Author:
Alexa Scarlata
(MENAFN- The Conversation)
The federal government has quietly shelved plans to introduce local requirements for Australian screen content on streaming platforms like Netflix and Disney+.
In October, Federal Arts Minister Tony Burke flagged quotas were being delayed until after the United States election, amid concerns new rules might be seen as a violation of Australia's 2004 free trade agreement.
This is something the government should have foreseen and addressed. The Australian screen industry petitioned the government back in 2017 to commit to a“cultural carve out” when negotiating free trade agreements to support the maintenance of a unique Australian culture.
Last week, Burke confirmed these local content requirements have been postponed indefinitely.
A decade of can-kicking
In Australia, commercial broadcasters and pay-TV platforms have been required to meet local content quotas as part of their licensing arrangements for decades.
Broadcasters have to show at least 55% Australian content between 6am and midnight on their primary channel, and have to meet certain genre quotas. Foxtel's drama channels must spend at least 10% of their program expenditure on Australian drama programs.
While Colin From Accounts streams on Binge, it is produced by Easy Tiger Productions and CBS Studios for Foxtel.
BINGE
Streaming platforms have never faced the same obligations.
Following a determination made by then-Communications Minister Richard Alston in 2000, streaming services continue to be defined by government as“online services”.
As such, they operate outside of official broadcast regulation. They have no formal obligation to invest in Australian content production.
The production and broadcast sectors have long expressed concerns about the low amounts of local content on streaming services and their lack of commissioning requirements.
Policymakers have held eight official inquiries into the best approach for regulation in Australia since 2017.
These have consistently recommended subscription video on demand companies invest part of their revenue earned in Australia in new Australian content.
In 2022, the Morrison government proposed a two-tier system where large streamers would report annually about their spending on and provision of Australian content. If they were investing less than 5% of their revenue, a formal investment requirement would be triggered.
Screen Producers Australia dubbed this scheme“weak” and has since lobbied streamers be required to spend a minimum of 20% of their local revenues on Australian content.
Anthony Albanese (left) and Tony Burke (centre) at the launch of the governments new cultural policy, January 30 2023.
AAP Image/James Ross
With the matter still undecided, in the final week of their election campaign the Labor government made a pledge to develop an arts agenda that would, among other promises, promote Australian creators on streaming platforms.
In January 2023, the government's new National Cultural Policy included a formal commitment to ensuring continued access to local stories and content by introducing requirements for Australian screen content on streaming platforms.
This was to commence no later than July 1 2024. This is the plan which has now been shelved.

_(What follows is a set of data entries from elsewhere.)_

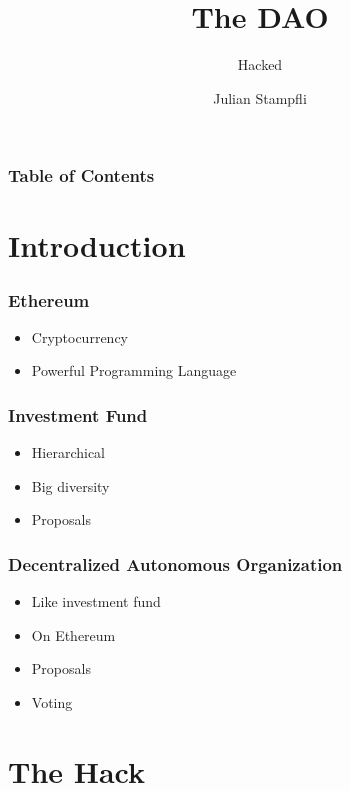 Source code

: \documentclass{beamer}
\begin{document}
\title{The DAO}
\subtitle{Hacked}
\author{Julian Stampfli}

\frame{\titlepage}

\begin{frame}
  \frametitle{Table of Contents}
  \tableofcontents
\end{frame}

\section{Introduction}


\begin{frame}[fragile]
  \frametitle{Ethereum}
  \begin{itemize}
    \item Cryptocurrency
    \item Powerful Programming Language
  \end{itemize}
\end{frame}


\begin{frame}[fragile]
  \frametitle{Investment Fund}
  \begin{itemize}
    \item Hierarchical
    \item Big diversity
    \item Proposals
  \end{itemize}
\end{frame}

\begin{frame}[fragile]
  \frametitle{Decentralized Autonomous Organization}
  \begin{itemize}
    \item Like investment fund
    \item On Ethereum
    \item Proposals
    \item Voting
  \end{itemize}
\end{frame}

\section{The Hack}
\end{document}
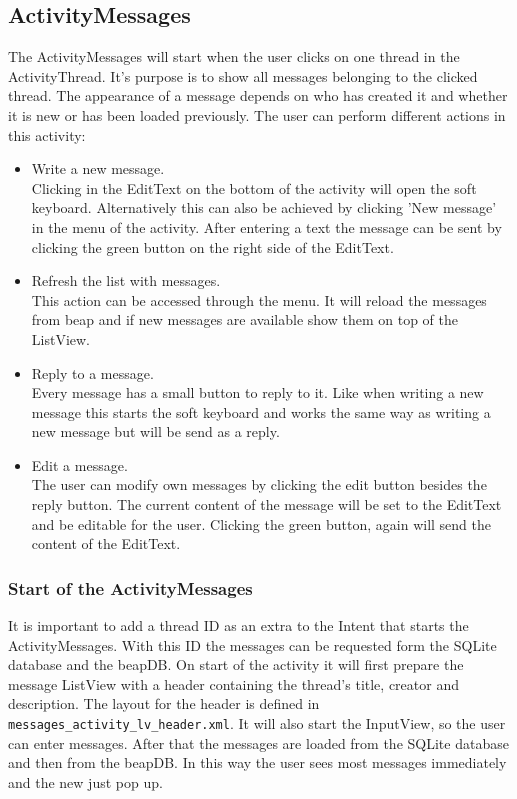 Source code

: \documentclass[12pt,a4paper,oneside]{report}
\newcommand{\code}[1]{\lstinline{#1}}
\begin{document}
\subsection{ActivityMessages}
The ActivityMessages will start when the user clicks on one thread in the ActivityThread. It's purpose is to show all messages belonging to the clicked thread. The appearance of a message depends on who has created it and whether it is new or has been loaded previously. The user can perform different actions in this activity:
\begin{itemize}
\item Write a new message.\\
Clicking in the EditText on the bottom of the activity will open the soft keyboard. Alternatively this can also be achieved by clicking 'New message' in the menu of the activity. After entering a text the message can be sent by clicking the green button on the right side of the EditText.

\item Refresh the list with messages.\\
This action can be accessed through the menu. It will reload the messages from beap and if new messages are available show them on top of the ListView.

\item Reply to a message.\\
Every message has a small button to reply to it. Like when writing a new message this starts the soft keyboard and works the same way as writing a new message but will be send as a reply.

\item Edit a message.\\
The user can modify own messages by clicking the edit button besides the reply button. The current content of the message will be set to the EditText and be editable for the user. Clicking the green button, again will send the content of the EditText. 

\end{itemize}

\subsubsection{Start of the ActivityMessages}
It is important to add a thread ID as an extra to the Intent that starts the ActivityMessages. With this ID the messages can be requested form the SQLite database and the beapDB. On start of the activity it will first prepare the message ListView with a header containing the thread's title, creator and description. The layout for the header is defined in \code{messages_activity_lv_header.xml}. It will also start the InputView, so the user can enter messages. After that the messages are loaded from the SQLite database and then from the beapDB. In this way the user sees most messages immediately and the new just pop up. 
\end{document}
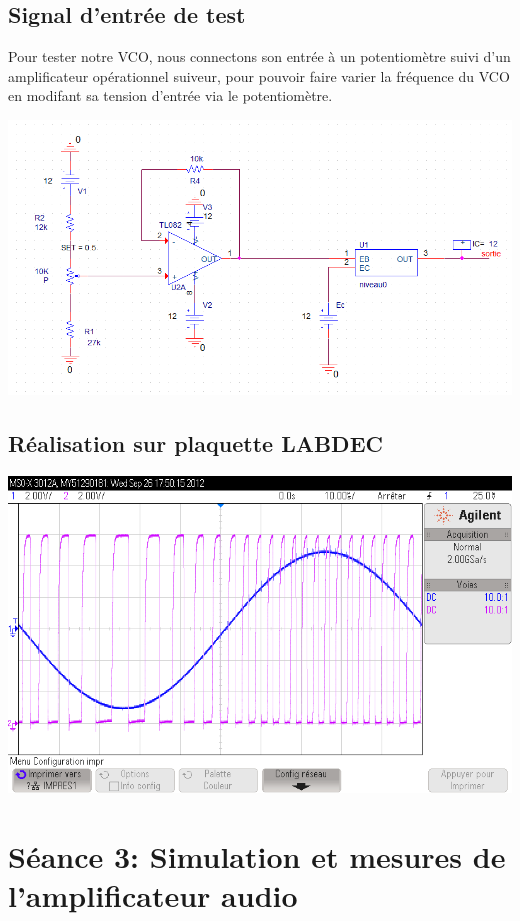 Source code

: \subsection{Signal d’entrée de test}

Pour tester notre VCO, nous connectons son entrée à un potentiomètre suivi d’un amplificateur opérationnel suiveur, pour pouvoir faire varier la fréquence du VCO en modifant sa tension d’entrée via le potentiomètre.

\includegraphics[width=\linewidth]{../img/schematic_test_vco.png}

\subsection{Réalisation sur plaquette LABDEC}

\includegraphics[width=\linewidth]{../img/moulation_frec_labde.png}

\section{Séance 3: Simulation et mesures de l’amplificateur audio}

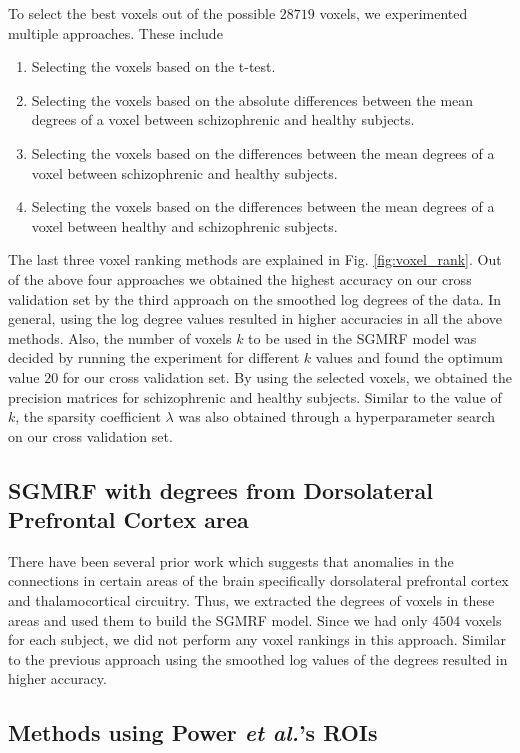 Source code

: \documentclass{article} %
\begin{document}
To select the best voxels out of the possible $28719$ voxels, we experimented multiple approaches. 
These include \begin{enumerate}
  \item Selecting the voxels based on the t-test.
  \item Selecting the voxels based on the absolute differences between the mean degrees of a voxel between schizophrenic and healthy subjects.
  \item Selecting the voxels based on the differences between the mean degrees of a voxel between schizophrenic and healthy subjects.
  \item Selecting the voxels based on the differences between the mean degrees of a voxel between healthy and schizophrenic subjects.
\end{enumerate}
The last three voxel ranking methods are explained in Fig. \ref{fig:voxel_rank}. 
Out of the above four approaches we obtained the highest accuracy on our cross 
validation set by the third approach on the smoothed log degrees of the data. In general, using the log degree values resulted in higher accuracies in all the above methods. Also, the number of voxels $k$ to be used 
in the SGMRF model was decided by running the experiment for different $k$ 
values and found the optimum value $20$ for our cross validation set. By using 
the selected voxels, we obtained the precision matrices for schizophrenic and 
healthy subjects. Similar to the value of $k$, the sparsity coefficient 
$\lambda$ was also obtained through a hyperparameter search on our cross 
validation set.

\subsection{SGMRF with degrees from Dorsolateral Prefrontal Cortex area}
There have been several prior work which suggests that anomalies in the connections in certain areas of the brain specifically dorsolateral prefrontal cortex\cite{Potkin2008} and thalamocortical\cite{Cheng2015} circuitry. Thus, we extracted the degrees of voxels in these areas and used them to build the SGMRF model. Since we had only $4504$ voxels for each subject, we did not perform any voxel rankings in this approach. Similar to the previous approach using the smoothed log values of the degrees resulted in higher accuracy.

\subsection{Methods using Power \emph{et al.}'s ROIs}
\end{document}
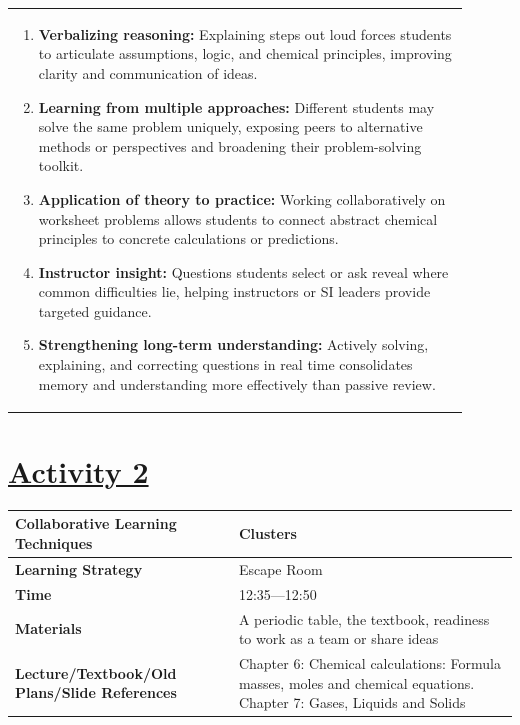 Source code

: \documentclass{article}
\begin{document}
{{\begin{tabular}{|p{0.9\linewidth}|}
\begin{enumerate}
    \item \textbf{Verbalizing reasoning:} Explaining steps out loud forces students to articulate assumptions, logic, and chemical principles, improving clarity and communication of ideas.
    \item \textbf{Learning from multiple approaches:} Different students may solve the same problem uniquely, exposing peers to alternative methods or perspectives and broadening their problem-solving toolkit.
    \item \textbf{Application of theory to practice:} Working collaboratively on worksheet problems allows students to connect abstract chemical principles to concrete calculations or predictions.
    \item \textbf{Instructor insight:} Questions students select or ask reveal where common difficulties lie, helping instructors or SI leaders provide targeted guidance.
    \item \textbf{Strengthening long-term understanding:} Actively solving, explaining, and correcting questions in real time consolidates memory and understanding more effectively than passive review.
\end{enumerate}
\hline
\end{tabular}

\newpage
\noindent
\newpage
\noindent
\section*{\underline{Activity 2}}
\begin{tabular}{|p{4.2cm}|p{9.8cm}|}
\hline
\textbf{Collaborative Learning Techniques} & Clusters \\
\hline
\textbf{Learning Strategy} & Escape Room \\
\hline
\textbf{Time} & 12:35---12:50 \\
\hline
\textbf{Materials} & A periodic table, the textbook, readiness to work as a team or share ideas \\
\hline
\textbf{Lecture/Textbook/Old Plans/Slide References} & Chapter 6: Chemical calculations: Formula masses, moles and chemical equations. Chapter 7: Gases, Liquids and Solids \\
\hline
\end{tabular}

}}
\end{document}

Supporting the local sector
At the same time as past governments ran multiple redundant inquiries into how to regulate streaming services, they have also scaled down licence fees and local content obligations for commercial broadcasters since 2016.
This has had devastating results for the production of Australian drama and kids TV . Locally-made Australian children's television content decreased by more than 84% between 2019 and 2022.
Subscription video-on-demand services have maintained they don't need to be regulated because they are committed to producing content in Australia.
Subscription services have maintained they have a commitment to making Australian content, like Heartbreak High.
Courtesy of Netflix
The Australian operator Stan has steadily built a suite of original productions since it launched in 2015, but it took US-based services like Netflix and Prime Video more than two years from launch to start commissioning new content.
Their commitment to the local sector has largely manifested in off-shore productions set in the US, like Netflix's Clickbait ; adaptations of books and TV classics, like Prime's Lost Flowers of Alice Hart and Netflix's Heartbreak High ; and distributing existing Australian content to international subscribers.
More recently we have seen big-budget original concepts set in Australia, like Territory from Netflix and Last Days of the Space Age from Disney+.
These offerings have tended to be flashy, sporadic, and last only one season.
What does this mean for Australian producers and audiences?
With the introduction of local content requirements still up in the air, independent producers remain in a precarious and unsustainable position.
Australian audiences also have no guarantee the streaming services they pay to subscribe to will spend some of that money commissioning and distributing locally made content.
The government could be coming up with other solutions like better resourcing the public service broadcasters, embedding cultural specificity requirements into funding models, and addressing the very worrying impact of flexible content quotas for broadcasters.
But, after a decade of debate, an informed election promise was made. Locking down some kind of local content requirement for streaming services is within arm's reach and long overdue.